** TASK DETAILS **
The response should consist of the data below, copied exactly, with no pictures in it.

GIVEN DATA: Begin

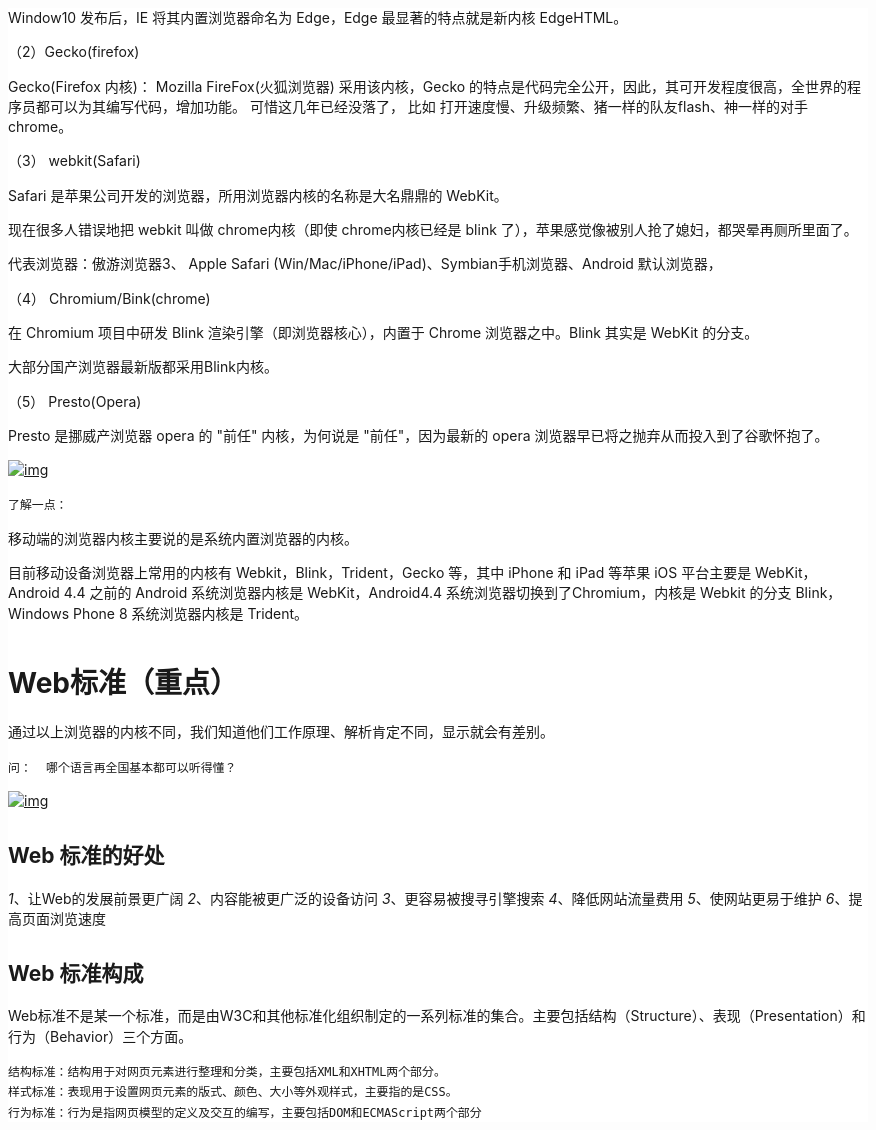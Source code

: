 Window10 发布后，IE 将其内置浏览器命名为 Edge，Edge 最显著的特点就是新内核 EdgeHTML。

（2）Gecko(firefox)

Gecko(Firefox 内核)： Mozilla FireFox(火狐浏览器) 采用该内核，Gecko 的特点是代码完全公开，因此，其可开发程度很高，全世界的程序员都可以为其编写代码，增加功能。 可惜这几年已经没落了， 比如 打开速度慢、升级频繁、猪一样的队友flash、神一样的对手chrome。

（3） webkit(Safari)

Safari 是苹果公司开发的浏览器，所用浏览器内核的名称是大名鼎鼎的 WebKit。

现在很多人错误地把 webkit 叫做 chrome内核（即使 chrome内核已经是 blink 了），苹果感觉像被别人抢了媳妇，都哭晕再厕所里面了。

代表浏览器：傲游浏览器3、 Apple Safari (Win/Mac/iPhone/iPad)、Symbian手机浏览器、Android 默认浏览器，

（4） Chromium/Bink(chrome)

在 Chromium 项目中研发 Blink 渲染引擎（即浏览器核心），内置于 Chrome 浏览器之中。Blink 其实是 WebKit 的分支。

 大部分国产浏览器最新版都采用Blink内核。

（5） Presto(Opera)

Presto 是挪威产浏览器 opera 的 "前任" 内核，为何说是 "前任"，因为最新的 opera 浏览器早已将之抛弃从而投入到了谷歌怀抱了。

[![img](https://github.com/ajiangss/Markdown/raw/master/%E5%89%8D%E7%AB%AF%E7%AC%94%E8%AE%B0/HTML-notes/media/s.jpg)](https://github.com/ajiangss/Markdown/blob/master/前端笔记/HTML-notes/media/s.jpg)

```
了解一点：
```

移动端的浏览器内核主要说的是系统内置浏览器的内核。

目前移动设备浏览器上常用的内核有 Webkit，Blink，Trident，Gecko 等，其中 iPhone 和 iPad 等苹果 iOS 平台主要是 WebKit，Android 4.4 之前的 Android 系统浏览器内核是 WebKit，Android4.4 系统浏览器切换到了Chromium，内核是 Webkit 的分支 Blink，Windows Phone 8 系统浏览器内核是 Trident。

# Web标准（重点）

通过以上浏览器的内核不同，我们知道他们工作原理、解析肯定不同，显示就会有差别。

```
问：  哪个语言再全国基本都可以听得懂？ 
```

[![img](https://github.com/ajiangss/Markdown/raw/master/%E5%89%8D%E7%AB%AF%E7%AC%94%E8%AE%B0/HTML-notes/media/bz.png)](https://github.com/ajiangss/Markdown/blob/master/前端笔记/HTML-notes/media/bz.png)

## Web 标准的好处

*1*、让Web的发展前景更广阔 *2*、内容能被更广泛的设备访问 *3*、更容易被搜寻引擎搜索 *4*、降低网站流量费用 *5*、使网站更易于维护 *6*、提高页面浏览速度

## Web 标准构成

Web标准不是某一个标准，而是由W3C和其他标准化组织制定的一系列标准的集合。主要包括结构（Structure）、表现（Presentation）和行为（Behavior）三个方面。

```
结构标准：结构用于对网页元素进行整理和分类，主要包括XML和XHTML两个部分。
样式标准：表现用于设置网页元素的版式、颜色、大小等外观样式，主要指的是CSS。
行为标准：行为是指网页模型的定义及交互的编写，主要包括DOM和ECMAScript两个部分
```
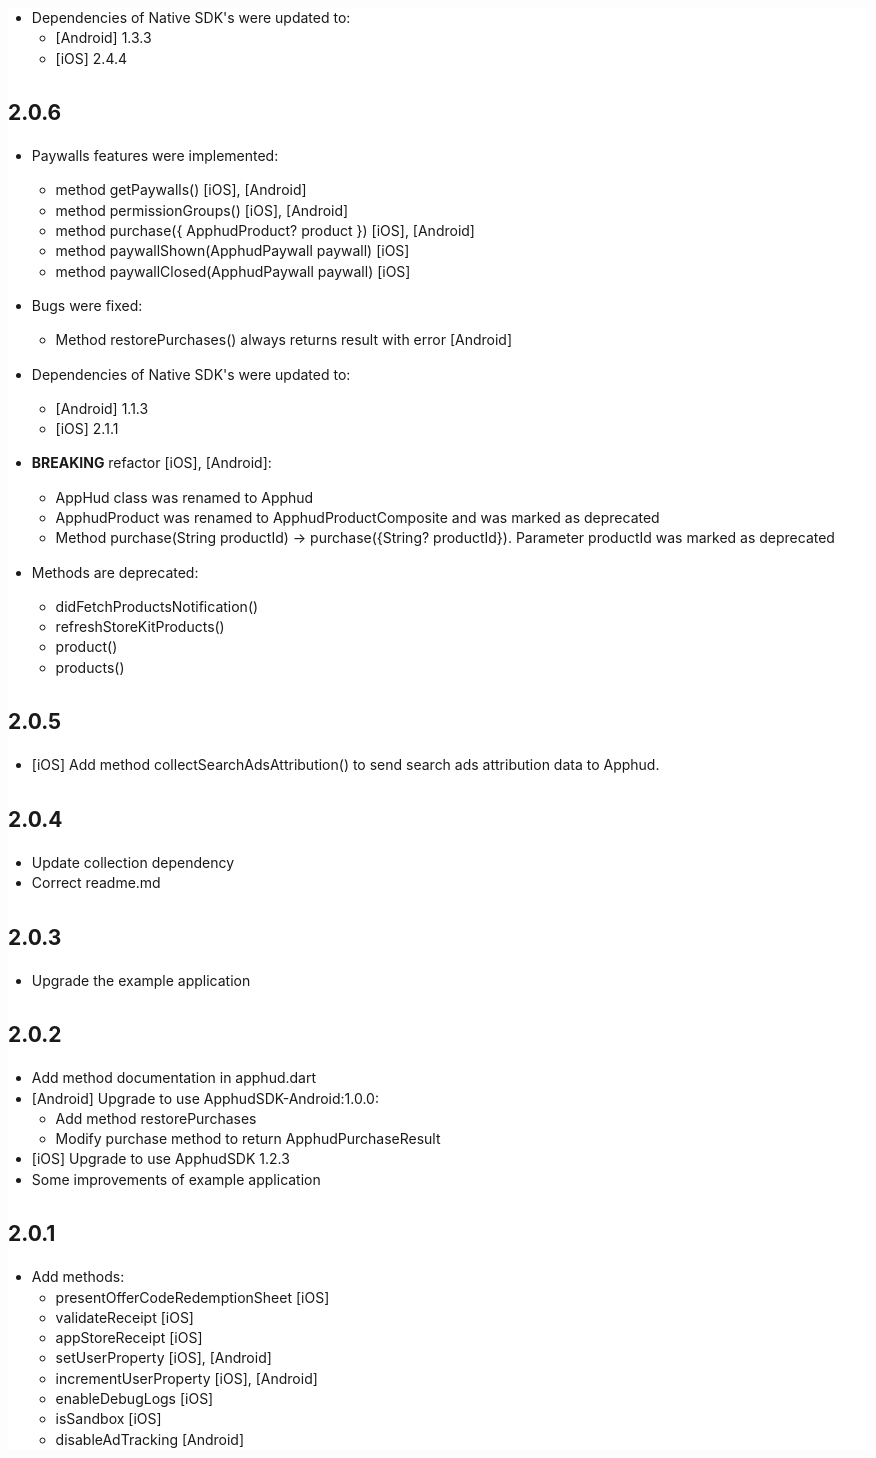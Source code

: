 - Dependencies of Native SDK's were updated to:
    - [Android] 1.3.3
    - [iOS] 2.4.4

## 2.0.6 
- Paywalls features were implemented:
    - method getPaywalls() [iOS], [Android]
    - method permissionGroups() [iOS], [Android]
    - method purchase({ ApphudProduct? product }) [iOS], [Android]
    - method paywallShown(ApphudPaywall paywall) [iOS]  
    - method paywallClosed(ApphudPaywall paywall) [iOS]
    
- Bugs were fixed:
    - Method restorePurchases() always returns result with error [Android] 

- Dependencies of Native SDK's were updated to:
    - [Android] 1.1.3
    - [iOS] 2.1.1
      
- **BREAKING** refactor [iOS], [Android]:
    - AppHud class was renamed to Apphud
    - ApphudProduct was renamed to ApphudProductComposite and was marked as deprecated
    - Method purchase(String productId) -> purchase({String? productId}). Parameter productId was marked as deprecated

- Methods are deprecated:
    - didFetchProductsNotification()
    - refreshStoreKitProducts()
    - product()
    - products()
     
## 2.0.5
- [iOS] Add method collectSearchAdsAttribution() to send search ads attribution data to Apphud.

## 2.0.4
- Update collection dependency
- Correct readme.md

## 2.0.3
- Upgrade the example application

## 2.0.2
- Add method documentation in apphud.dart
- [Android] Upgrade to use ApphudSDK-Android:1.0.0:
    - Add method restorePurchases
    - Modify purchase method to return ApphudPurchaseResult
- [iOS] Upgrade to use ApphudSDK 1.2.3
- Some improvements of example application 
    
## 2.0.1
- Add methods:
    - presentOfferCodeRedemptionSheet [iOS]
    - validateReceipt [iOS]
    - appStoreReceipt [iOS]
    - setUserProperty [iOS], [Android] 
    - incrementUserProperty [iOS], [Android] 
    - enableDebugLogs [iOS]
    - isSandbox [iOS]
    - disableAdTracking [Android]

GIVEN DATA: End

** RESPONSE TO THIS TASK **
Source code

: Window10 发布后，IE 将其内置浏览器命名为 Edge，Edge 最显著的特点就是新内核 EdgeHTML。

（2）Gecko(firefox)

Gecko(Firefox 内核)： Mozilla FireFox(火狐浏览器) 采用该内核，Gecko 的特点是代码完全公开，因此，其可开发程度很高，全世界的程序员都可以为其编写代码，增加功能。 可惜这几年已经没落了， 比如 打开速度慢、升级频繁、猪一样的队友flash、神一样的对手chrome。

（3） webkit(Safari)

Safari 是苹果公司开发的浏览器，所用浏览器内核的名称是大名鼎鼎的 WebKit。

现在很多人错误地把 webkit 叫做 chrome内核（即使 chrome内核已经是 blink 了），苹果感觉像被别人抢了媳妇，都哭晕再厕所里面了。

代表浏览器：傲游浏览器3、 Apple Safari (Win/Mac/iPhone/iPad)、Symbian手机浏览器、Android 默认浏览器，

（4） Chromium/Bink(chrome)

在 Chromium 项目中研发 Blink 渲染引擎（即浏览器核心），内置于 Chrome 浏览器之中。Blink 其实是 WebKit 的分支。

 大部分国产浏览器最新版都采用Blink内核。

（5） Presto(Opera)

Presto 是挪威产浏览器 opera 的 "前任" 内核，为何说是 "前任"，因为最新的 opera 浏览器早已将之抛弃从而投入到了谷歌怀抱了。

[![img](https://github.com/ajiangss/Markdown/raw/master/%E5%89%8D%E7%AB%AF%E7%AC%94%E8%AE%B0/HTML-notes/media/s.jpg)](https://github.com/ajiangss/Markdown/blob/master/前端笔记/HTML-notes/media/s.jpg)

```
了解一点：
```

移动端的浏览器内核主要说的是系统内置浏览器的内核。

目前移动设备浏览器上常用的内核有 Webkit，Blink，Trident，Gecko 等，其中 iPhone 和 iPad 等苹果 iOS 平台主要是 WebKit，Android 4.4 之前的 Android 系统浏览器内核是 WebKit，Android4.4 系统浏览器切换到了Chromium，内核是 Webkit 的分支 Blink，Windows Phone 8 系统浏览器内核是 Trident。

# Web标准（重点）

通过以上浏览器的内核不同，我们知道他们工作原理、解析肯定不同，显示就会有差别。

```
问：  哪个语言再全国基本都可以听得懂？ 
```

[![img](https://github.com/ajiangss/Markdown/raw/master/%E5%89%8D%E7%AB%AF%E7%AC%94%E8%AE%B0/HTML-notes/media/bz.png)](https://github.com/ajiangss/Markdown/blob/master/前端笔记/HTML-notes/media/bz.png)

## Web 标准的好处

*1*、让Web的发展前景更广阔 *2*、内容能被更广泛的设备访问 *3*、更容易被搜寻引擎搜索 *4*、降低网站流量费用 *5*、使网站更易于维护 *6*、提高页面浏览速度

## Web 标准构成

Web标准不是某一个标准，而是由W3C和其他标准化组织制定的一系列标准的集合。主要包括结构（Structure）、表现（Presentation）和行为（Behavior）三个方面。

```
结构标准：结构用于对网页元素进行整理和分类，主要包括XML和XHTML两个部分。
样式标准：表现用于设置网页元素的版式、颜色、大小等外观样式，主要指的是CSS。
行为标准：行为是指网页模型的定义及交互的编写，主要包括DOM和ECMAScript两个部分
```
Source code

: - Dependencies of Native SDK's were updated to:
    - [Android] 1.3.3
    - [iOS] 2.4.4

## 2.0.6 
- Paywalls features were implemented:
    - method getPaywalls() [iOS], [Android]
    - method permissionGroups() [iOS], [Android]
    - method purchase({ ApphudProduct? product }) [iOS], [Android]
    - method paywallShown(ApphudPaywall paywall) [iOS]  
    - method paywallClosed(ApphudPaywall paywall) [iOS]
    
- Bugs were fixed:
    - Method restorePurchases() always returns result with error [Android] 

- Dependencies of Native SDK's were updated to:
    - [Android] 1.1.3
    - [iOS] 2.1.1
      
- **BREAKING** refactor [iOS], [Android]:
    - AppHud class was renamed to Apphud
    - ApphudProduct was renamed to ApphudProductComposite and was marked as deprecated
    - Method purchase(String productId) -> purchase({String? productId}). Parameter productId was marked as deprecated

- Methods are deprecated:
    - didFetchProductsNotification()
    - refreshStoreKitProducts()
    - product()
    - products()
     
## 2.0.5
- [iOS] Add method collectSearchAdsAttribution() to send search ads attribution data to Apphud.

## 2.0.4
- Update collection dependency
- Correct readme.md

## 2.0.3
- Upgrade the example application

## 2.0.2
- Add method documentation in apphud.dart
- [Android] Upgrade to use ApphudSDK-Android:1.0.0:
    - Add method restorePurchases
    - Modify purchase method to return ApphudPurchaseResult
- [iOS] Upgrade to use ApphudSDK 1.2.3
- Some improvements of example application 
    
## 2.0.1
- Add methods:
    - presentOfferCodeRedemptionSheet [iOS]
    - validateReceipt [iOS]
    - appStoreReceipt [iOS]
    - setUserProperty [iOS], [Android] 
    - incrementUserProperty [iOS], [Android] 
    - enableDebugLogs [iOS]
    - isSandbox [iOS]
    - disableAdTracking [Android]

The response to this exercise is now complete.